Among the lines of the material, copy those that hold the string "должен".

▸ MATERIAL FOR THIS TASK
*****
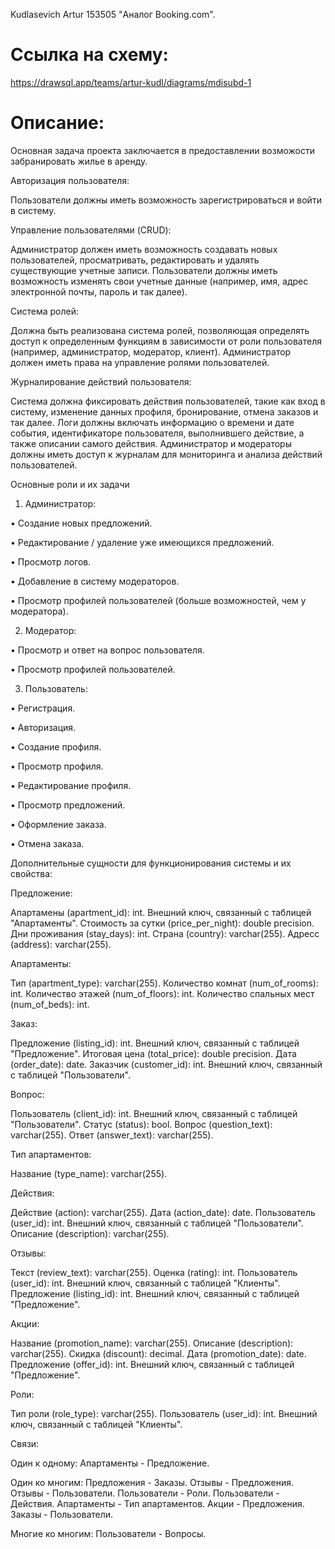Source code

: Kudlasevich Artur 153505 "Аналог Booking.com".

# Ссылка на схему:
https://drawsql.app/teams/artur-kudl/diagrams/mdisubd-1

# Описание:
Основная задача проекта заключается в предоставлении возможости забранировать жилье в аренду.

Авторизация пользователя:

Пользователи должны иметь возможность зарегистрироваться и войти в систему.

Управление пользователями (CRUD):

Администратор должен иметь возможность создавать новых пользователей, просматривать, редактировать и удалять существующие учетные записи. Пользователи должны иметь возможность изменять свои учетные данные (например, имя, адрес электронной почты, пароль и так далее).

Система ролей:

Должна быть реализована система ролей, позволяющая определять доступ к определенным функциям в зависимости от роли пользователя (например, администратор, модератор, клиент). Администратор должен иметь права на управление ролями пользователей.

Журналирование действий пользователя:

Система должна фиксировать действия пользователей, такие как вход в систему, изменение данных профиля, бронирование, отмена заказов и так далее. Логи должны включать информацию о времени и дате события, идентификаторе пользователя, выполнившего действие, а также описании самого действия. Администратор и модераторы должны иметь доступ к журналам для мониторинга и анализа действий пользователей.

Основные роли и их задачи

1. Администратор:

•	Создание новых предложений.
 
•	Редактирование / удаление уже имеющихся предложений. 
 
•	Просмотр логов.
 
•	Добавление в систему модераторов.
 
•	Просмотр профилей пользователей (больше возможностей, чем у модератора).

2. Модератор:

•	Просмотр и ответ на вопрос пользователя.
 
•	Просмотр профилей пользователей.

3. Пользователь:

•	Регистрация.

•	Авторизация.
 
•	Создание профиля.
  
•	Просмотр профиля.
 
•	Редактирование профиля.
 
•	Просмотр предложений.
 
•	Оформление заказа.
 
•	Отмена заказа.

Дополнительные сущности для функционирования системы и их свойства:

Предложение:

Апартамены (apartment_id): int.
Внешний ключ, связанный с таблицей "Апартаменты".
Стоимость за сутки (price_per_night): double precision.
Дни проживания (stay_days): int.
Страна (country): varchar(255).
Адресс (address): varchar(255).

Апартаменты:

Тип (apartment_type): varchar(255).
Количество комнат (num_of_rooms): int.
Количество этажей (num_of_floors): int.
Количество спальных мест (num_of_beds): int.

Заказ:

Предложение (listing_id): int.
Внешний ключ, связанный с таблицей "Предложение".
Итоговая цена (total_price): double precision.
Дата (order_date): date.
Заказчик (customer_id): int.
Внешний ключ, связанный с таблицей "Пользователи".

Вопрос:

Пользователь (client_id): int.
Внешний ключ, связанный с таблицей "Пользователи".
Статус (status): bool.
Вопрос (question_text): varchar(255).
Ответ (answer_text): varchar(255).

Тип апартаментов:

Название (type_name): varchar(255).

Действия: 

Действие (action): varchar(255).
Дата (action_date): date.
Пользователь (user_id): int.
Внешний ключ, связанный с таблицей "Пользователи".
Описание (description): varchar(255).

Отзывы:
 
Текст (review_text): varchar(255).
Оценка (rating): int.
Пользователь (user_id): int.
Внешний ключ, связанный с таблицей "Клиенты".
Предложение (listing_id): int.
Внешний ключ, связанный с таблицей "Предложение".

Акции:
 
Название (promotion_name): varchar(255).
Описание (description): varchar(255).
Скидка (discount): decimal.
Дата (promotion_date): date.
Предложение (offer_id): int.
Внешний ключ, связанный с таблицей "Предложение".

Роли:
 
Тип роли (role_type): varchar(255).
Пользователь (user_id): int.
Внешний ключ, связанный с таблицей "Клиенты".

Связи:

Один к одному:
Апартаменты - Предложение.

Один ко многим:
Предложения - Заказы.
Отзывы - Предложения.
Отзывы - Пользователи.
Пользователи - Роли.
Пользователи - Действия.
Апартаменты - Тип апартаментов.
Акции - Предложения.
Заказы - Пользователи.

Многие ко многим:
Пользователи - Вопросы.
*****
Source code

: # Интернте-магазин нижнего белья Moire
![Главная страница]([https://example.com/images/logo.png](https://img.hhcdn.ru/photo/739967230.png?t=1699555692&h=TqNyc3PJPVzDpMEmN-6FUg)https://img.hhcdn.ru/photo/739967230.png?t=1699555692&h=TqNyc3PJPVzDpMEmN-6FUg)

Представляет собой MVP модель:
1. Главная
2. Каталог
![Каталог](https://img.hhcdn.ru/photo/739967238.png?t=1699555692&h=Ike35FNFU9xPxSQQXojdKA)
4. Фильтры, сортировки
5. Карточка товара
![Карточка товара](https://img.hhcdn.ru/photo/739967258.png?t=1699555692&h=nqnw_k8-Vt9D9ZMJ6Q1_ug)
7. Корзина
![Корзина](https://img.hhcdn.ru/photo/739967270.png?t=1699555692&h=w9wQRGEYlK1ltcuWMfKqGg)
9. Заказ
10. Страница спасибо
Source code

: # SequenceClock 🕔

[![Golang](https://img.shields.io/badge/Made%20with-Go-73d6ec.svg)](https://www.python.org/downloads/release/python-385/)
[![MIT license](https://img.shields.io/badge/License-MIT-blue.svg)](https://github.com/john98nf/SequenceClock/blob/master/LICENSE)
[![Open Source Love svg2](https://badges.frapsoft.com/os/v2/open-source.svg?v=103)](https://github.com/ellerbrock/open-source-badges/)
*****
▸ REPLY
Администратор должен иметь возможность создавать новых пользователей, просматривать, редактировать и удалять существующие учетные записи. Пользователи должны иметь возможность изменять свои учетные данные (например, имя, адрес электронной почты, пароль и так далее).
Должна быть реализована система ролей, позволяющая определять доступ к определенным функциям в зависимости от роли пользователя (например, администратор, модератор, клиент). Администратор должен иметь права на управление ролями пользователей.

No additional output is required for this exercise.